Not a car: Tesla Motors CEO Elon Musk Announces April 30 Unveiling. Is it a Tesla Battery For Your Home?

Tesla Motors CEO Elon Musk has yet again taken to social media networking site Twitter to announce the latest in a long line of official announcements, press conferences and product upgrades.

To date, Musk used the social media platform to preview the Tesla Model S ‘D’ announcement, the 400-mile upgrade for the Tesla Roadster, and most recently, the unveiling of some new features for Tesla Model S cars that Musk claimed will ‘eliminate range anxiety’ forever.

Unlike previous events however, the unveil, which Musk says will occur in just two days’ a month’s time at Tesla Motors [NASDAQ:TSLA] Hawthorn Design Studio, won’t be a new car.

If the announcement isn’t a new car, what is it?

In the past few hours we’ve heard some pretty interesting theories, including the unveiling of an all-electric pickup truck (technically not a car) through to a super-high performance electric motorcycle.

We’ve heard plenty more theories too, some of which are just a little too outlandish or tongue-in-cheek to print here. But if we had to bet money on Thursday’s big unveil, we’d have to predict it has something to do with a stationary domestic battery pack Musk first discussed during the Q4 2014 earnings call back in February.

We think the announcement will include a way to charge your Model S quickly at home.

We think the announcement will include a way to charge your Model S quickly at home.

What follows is pure speculation, based on what we understand of this unnamed and only hinted-at battery pack thus far.

The idea as we understand it is pretty simple: Tesla will produce and sell a version of the same battery pack found in each and every Model S electric sedan, repackaged to allow it to be permanently wall-mounted at home.

In an ideal world, we’d guess it would offer two-way grid connectivity, making it possible to not only draw power from the electrical grid during periods of low grid demand but also to sell it back to the grid during periods of high grid demand.
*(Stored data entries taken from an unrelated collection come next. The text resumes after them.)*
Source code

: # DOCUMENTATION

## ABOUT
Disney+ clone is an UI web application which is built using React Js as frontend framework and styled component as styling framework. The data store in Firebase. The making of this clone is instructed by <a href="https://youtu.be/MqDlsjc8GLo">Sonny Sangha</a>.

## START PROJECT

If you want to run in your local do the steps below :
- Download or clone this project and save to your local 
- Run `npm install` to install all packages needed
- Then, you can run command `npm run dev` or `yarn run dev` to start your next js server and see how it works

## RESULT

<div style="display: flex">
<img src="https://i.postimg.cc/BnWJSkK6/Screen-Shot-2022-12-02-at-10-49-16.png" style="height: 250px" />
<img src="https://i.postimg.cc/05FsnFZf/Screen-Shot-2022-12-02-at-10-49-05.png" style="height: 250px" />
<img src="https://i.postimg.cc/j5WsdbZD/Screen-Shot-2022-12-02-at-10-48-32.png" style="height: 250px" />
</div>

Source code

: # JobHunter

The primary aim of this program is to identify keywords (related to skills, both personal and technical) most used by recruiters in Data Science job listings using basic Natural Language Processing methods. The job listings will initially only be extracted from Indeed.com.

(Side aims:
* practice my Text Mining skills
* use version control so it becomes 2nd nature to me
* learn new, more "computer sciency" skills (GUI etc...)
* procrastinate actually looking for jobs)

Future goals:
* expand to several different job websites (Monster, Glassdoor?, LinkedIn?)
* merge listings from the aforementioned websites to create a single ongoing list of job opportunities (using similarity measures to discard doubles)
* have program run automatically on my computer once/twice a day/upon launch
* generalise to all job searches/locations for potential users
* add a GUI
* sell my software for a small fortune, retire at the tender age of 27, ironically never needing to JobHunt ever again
We’re assuming it would also offer those with photovoltaic solar panels on their home the ability to store power generated on their roof during the day and then either using it during the night time to power the home and charge an electric car or sell that power to the local grid for a profit.

Another must-have feature would be two-way connectivity to a Tesla car, allowing the home owner to draw power from their car in an emergency to power their home in an extended power cut as well as charge their car from the power stored in their home’s battery pack.

Like the various LEAF-to-home projects we’ve seen from Nissan, we’re guessing such a system would also provide faster charging capabilities for Tesla owners than provided by Tesla’s 20 kilowatt high-power domestic wall charger, since it could draw power directly to the home battery pack rather than the electrical grid.

We think Tesla is about to offer something similar to Nissan's LEAF to Home system, but with a battery pack too.

We think Tesla is about to offer something similar to Nissan’s LEAF to Home system, but with a battery pack too.

We’d also expect the system to offer some form of on-board computer technology offering over-the-air updates. This would allow utility companies or Tesla to improve operating capabilities and grid support technology over time.

But if we’re right and some form of battery pack is announced by Tesla on Thursday, don’t expect its acceptance in the marketplace to be a smooth one.

That’s because like the auto dealer industry, the utility industry has its own interests which it will want to protect. And while some utility companies will no doubt welcome the advent of a Tesla-built grid-connected storage system, others — and more likely those who regulate and legislate the industry — may have some concerns.

Just as Tesla stores have faced a battle across the U.S., expect some states to take exception to the idea of a Tesla domestic battery pack. Primary candidates are states like Arizona, and Indiana, where opposition to domestic power generation is strong in the legislature.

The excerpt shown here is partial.